Il faisait vraisemblablement référence à une vidéo virale de mai dernier montrant Brigitte Macron porter les deux mains au visage du président français dans ce qui pouvait ressembler à un petit coup.
Donald Trump a aussi assuré avoir demandé au chef de l’Etat français un soutien militaire dans le Golfe : « J’ai dit : “Emmanuel, on aimerait bien avoir un peu d’aide dans le Golfe, même si on bat tous les records en matière d’élimination des méchants et de destruction de missiles balistiques.” » Puis, imitant son homologue avec un accent français : « “Non, non, non… on ne peut pas faire ça, Donald. On pourra le faire une fois la guerre gagnée.” »
« Ni élégants, ni à la hauteur », réagit Emmanuel Macron
Emmanuel Macron a réagi jeudi, lors d’une visite d’Etat en Corée du Sud, à ces déclarations du président américain. « Les propos que j’ai pu entendre ne sont ni élégants ni à la hauteur, et ils ne méritent pas de réponse », a déclaré le chef de l’Etat depuis Séoul. « Ça parle trop, et ça va trop dans tous les sens. On a tous besoin de stabilité, de calme, de retour à la paix, ce n’est pas un spectacle ! », a également lancé le président français à des journalistes en marge d’une visite d’Etat à Séoul, arguant que la vie publique mondiale est dominée par des « choses trop graves ».

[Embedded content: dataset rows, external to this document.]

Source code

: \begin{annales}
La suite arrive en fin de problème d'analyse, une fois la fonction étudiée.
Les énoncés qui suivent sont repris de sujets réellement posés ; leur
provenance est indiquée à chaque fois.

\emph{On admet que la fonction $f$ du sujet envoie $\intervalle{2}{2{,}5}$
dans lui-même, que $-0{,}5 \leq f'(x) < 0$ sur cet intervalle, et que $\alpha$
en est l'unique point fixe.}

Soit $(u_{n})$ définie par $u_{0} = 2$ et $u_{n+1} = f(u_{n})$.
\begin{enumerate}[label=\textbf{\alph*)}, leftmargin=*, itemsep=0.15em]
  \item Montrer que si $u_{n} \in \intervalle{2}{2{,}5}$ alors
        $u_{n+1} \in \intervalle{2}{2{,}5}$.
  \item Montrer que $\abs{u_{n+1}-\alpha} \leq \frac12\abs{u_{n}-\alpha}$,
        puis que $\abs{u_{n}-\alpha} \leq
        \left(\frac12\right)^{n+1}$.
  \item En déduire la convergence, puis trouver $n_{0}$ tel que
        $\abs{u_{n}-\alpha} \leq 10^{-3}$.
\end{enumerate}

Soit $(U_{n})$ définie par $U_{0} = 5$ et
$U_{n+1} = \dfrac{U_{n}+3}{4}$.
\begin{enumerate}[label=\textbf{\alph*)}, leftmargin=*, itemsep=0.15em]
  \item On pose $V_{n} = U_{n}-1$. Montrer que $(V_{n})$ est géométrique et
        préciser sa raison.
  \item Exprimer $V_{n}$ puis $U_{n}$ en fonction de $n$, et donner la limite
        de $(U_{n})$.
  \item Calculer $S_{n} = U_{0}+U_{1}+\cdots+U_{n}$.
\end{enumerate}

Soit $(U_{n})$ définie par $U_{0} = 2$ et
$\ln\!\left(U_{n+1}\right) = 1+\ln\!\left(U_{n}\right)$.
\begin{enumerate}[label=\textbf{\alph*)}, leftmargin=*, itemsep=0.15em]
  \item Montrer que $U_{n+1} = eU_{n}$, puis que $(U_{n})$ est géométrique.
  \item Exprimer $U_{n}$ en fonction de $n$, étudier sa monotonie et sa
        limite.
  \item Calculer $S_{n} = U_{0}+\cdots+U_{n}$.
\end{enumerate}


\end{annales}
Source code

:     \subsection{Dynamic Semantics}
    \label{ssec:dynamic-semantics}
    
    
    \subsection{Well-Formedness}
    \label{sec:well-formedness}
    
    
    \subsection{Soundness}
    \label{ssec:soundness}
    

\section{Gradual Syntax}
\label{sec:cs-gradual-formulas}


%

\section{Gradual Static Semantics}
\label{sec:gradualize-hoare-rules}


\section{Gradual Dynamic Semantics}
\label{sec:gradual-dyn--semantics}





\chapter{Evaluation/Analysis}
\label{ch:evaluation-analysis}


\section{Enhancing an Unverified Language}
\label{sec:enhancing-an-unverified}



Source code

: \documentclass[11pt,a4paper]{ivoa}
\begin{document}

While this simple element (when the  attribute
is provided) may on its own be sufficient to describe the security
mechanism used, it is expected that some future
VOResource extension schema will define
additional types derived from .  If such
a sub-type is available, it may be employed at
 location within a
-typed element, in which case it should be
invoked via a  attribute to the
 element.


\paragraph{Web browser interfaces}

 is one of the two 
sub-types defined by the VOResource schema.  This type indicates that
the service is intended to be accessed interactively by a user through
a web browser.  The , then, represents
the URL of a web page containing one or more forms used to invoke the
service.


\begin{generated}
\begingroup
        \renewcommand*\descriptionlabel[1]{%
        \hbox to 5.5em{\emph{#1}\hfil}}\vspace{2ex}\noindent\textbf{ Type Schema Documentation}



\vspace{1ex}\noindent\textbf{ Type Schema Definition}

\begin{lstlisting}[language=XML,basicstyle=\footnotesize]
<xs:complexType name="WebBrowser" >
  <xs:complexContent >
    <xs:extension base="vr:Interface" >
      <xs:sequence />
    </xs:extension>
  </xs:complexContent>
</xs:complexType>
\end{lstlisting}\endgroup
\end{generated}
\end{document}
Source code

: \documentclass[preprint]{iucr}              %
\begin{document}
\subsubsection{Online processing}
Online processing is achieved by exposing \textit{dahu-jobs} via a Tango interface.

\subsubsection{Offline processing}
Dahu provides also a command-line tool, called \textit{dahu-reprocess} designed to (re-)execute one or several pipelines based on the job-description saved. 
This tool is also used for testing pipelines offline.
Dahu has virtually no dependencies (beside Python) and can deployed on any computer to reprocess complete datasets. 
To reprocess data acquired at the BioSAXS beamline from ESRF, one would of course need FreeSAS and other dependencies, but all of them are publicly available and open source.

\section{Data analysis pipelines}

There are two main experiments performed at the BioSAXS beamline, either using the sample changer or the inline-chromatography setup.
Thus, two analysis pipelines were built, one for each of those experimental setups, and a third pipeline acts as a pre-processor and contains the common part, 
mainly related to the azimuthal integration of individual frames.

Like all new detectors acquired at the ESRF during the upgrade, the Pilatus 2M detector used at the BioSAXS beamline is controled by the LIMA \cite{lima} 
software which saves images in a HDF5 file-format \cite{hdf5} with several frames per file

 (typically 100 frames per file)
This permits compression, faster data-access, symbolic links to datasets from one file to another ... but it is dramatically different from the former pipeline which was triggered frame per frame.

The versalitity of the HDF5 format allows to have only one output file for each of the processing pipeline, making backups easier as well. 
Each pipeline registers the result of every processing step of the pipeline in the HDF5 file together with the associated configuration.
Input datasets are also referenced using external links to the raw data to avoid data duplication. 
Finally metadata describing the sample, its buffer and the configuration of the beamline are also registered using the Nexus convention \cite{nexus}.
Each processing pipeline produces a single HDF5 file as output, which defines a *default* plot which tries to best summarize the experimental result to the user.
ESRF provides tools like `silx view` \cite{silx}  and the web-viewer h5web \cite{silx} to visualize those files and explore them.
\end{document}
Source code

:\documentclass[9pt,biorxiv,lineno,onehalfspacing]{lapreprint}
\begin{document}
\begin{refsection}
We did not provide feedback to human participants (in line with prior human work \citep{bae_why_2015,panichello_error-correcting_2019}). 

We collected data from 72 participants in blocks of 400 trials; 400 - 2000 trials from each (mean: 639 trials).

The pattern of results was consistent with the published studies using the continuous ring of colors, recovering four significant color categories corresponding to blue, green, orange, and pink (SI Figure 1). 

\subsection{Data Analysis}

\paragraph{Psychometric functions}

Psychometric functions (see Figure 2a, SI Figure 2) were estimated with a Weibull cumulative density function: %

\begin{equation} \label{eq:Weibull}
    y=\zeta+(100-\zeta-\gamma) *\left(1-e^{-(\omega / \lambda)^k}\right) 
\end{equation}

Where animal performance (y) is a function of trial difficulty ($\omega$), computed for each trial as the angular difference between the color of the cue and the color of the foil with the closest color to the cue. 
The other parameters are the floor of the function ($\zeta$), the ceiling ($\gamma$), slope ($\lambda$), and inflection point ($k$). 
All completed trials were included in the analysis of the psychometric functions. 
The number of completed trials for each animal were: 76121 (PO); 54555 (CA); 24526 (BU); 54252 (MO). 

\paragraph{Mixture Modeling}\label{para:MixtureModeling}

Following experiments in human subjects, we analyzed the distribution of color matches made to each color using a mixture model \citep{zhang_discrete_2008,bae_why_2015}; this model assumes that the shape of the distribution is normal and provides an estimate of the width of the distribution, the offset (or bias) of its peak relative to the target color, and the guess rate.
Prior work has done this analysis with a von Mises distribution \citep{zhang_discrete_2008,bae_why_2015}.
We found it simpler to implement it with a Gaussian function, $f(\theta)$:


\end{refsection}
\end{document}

Des responsables politiques français ont également réagi jeudi matin à cette nouvelle déclaration irrespectueuse de Donald Trump. « Franchement, ce n’est pas au niveau (…). On est en train de parler de l’avenir du monde, en ce moment en Iran, ça a des conséquences sur la vie de millions de personnes, des gens meurent sur les théâtres d’opérations et on a un président [américain] qui rigole, qui se moque des autres », a réagi sur Franceinfo la présidente de l’Assemblée nationale, Yaël Braun-Pivet.
« Vous connaissez l’ampleur de mes désaccords avec le président de la République, mais que Donald Trump se permette de lui parler comme ça et de parler comme ça de son épouse, je trouve ça absolument inacceptable », a réagi le coordinateur de La France insoumise, Manuel Bompard, sur BFM-TV.
Sur le fond, à travers ses réponses aux journalistes qui l’accompagnent dans sa mini-tournée au Japon et en Corée du Sud, le président français a également dressé un réquisitoire très dur contre la diplomatie américaine et la communication volubile de Donald Trump.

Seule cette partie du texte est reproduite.